FREGE AND THE JUSTIFICATION OF LOGICAL LAWS

In recent work on Frege, one of the most salient issues has been whether he was prepared to make serious use of semantic notions such as reference and truth. Those not familiar with this debate are often surprised to hear of it. Surely, they say, Frege's post-1891 writings are replete with uses of 'true' and 'refers'. But no one wants to deny that Frege makes use of such terms: Rather, what is at issue is how Frege understood them; more precisely, what is at issue is whether Frege employed them for anything like the purposes for which philosophers now employ them. What these purposes are, or should be, is itself a matter of philosophical dispute, and, although I shall discuss some aspects of this issue, my goal here is not to address it directly. My purpose here, rather - one of them, anyway - is to argue that Frege did make very serious use of semantic concepts: In particular, he offered informal mathematical arguments, making use of semantic notions, for semantic claims. For example, he argues that all of the axioms of the Begriffsschrift - the formal system in which he proves the basic laws of arithmetic - are true, that its rules of inference are truth-preserving, and that every well-formed expression in Begriffsschrift has been assigned a reference by the stipulations he makes about the references of its primitive expressions.

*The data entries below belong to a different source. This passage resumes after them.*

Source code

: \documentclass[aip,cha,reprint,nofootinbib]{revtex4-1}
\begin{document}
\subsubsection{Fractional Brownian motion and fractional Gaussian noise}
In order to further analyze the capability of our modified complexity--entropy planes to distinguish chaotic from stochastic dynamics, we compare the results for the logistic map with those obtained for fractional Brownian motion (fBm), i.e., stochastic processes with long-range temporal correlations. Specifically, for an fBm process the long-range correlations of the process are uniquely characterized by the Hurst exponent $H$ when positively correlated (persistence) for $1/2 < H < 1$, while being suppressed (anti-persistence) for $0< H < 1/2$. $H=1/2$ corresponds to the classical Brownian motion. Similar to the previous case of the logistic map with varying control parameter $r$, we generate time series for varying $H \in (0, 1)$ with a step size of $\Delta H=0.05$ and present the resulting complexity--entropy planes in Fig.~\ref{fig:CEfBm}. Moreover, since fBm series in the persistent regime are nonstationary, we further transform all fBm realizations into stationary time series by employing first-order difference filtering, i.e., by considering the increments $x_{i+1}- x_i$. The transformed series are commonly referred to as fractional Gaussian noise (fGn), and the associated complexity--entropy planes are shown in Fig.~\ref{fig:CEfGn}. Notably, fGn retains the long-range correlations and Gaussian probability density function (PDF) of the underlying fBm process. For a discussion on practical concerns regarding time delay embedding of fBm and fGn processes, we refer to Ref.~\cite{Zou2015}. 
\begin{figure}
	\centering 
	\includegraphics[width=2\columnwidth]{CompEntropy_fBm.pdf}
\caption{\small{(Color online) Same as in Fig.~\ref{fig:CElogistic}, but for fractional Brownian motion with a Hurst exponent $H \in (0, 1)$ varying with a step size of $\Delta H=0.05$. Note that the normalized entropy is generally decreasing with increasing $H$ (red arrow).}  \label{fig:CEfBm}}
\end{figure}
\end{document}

Let me say at the outset that Frege was not Tarski and did not produce, as Tarski did, a formal semantic theory, a mathematical definition of truth. But that is not of any significance here. One does not have to provide a formal semantic theory to make serious use of semantic notions. At most, the question is whether Frege would have been prepared to offer such a theory, or whether he would have accepted the sort of theory Tarski provided (or some alternative), had he known of it. On the other hand, the issue is not whether Frege would have accepted Tarski’s theory of truth, or Gödel ’ s proof that first-order logic is complete, as a piece of mathematics; it is whether he would have taken these results to have the kind of significance we (or at least some of us) would ascribe to them. Tarski’s argument in ‘The concept of truth in formalized languages’ shows that all axioms of the calculus of classes are true; the completeness theorem shows that every valid first-order schema is provable in certain formal systems.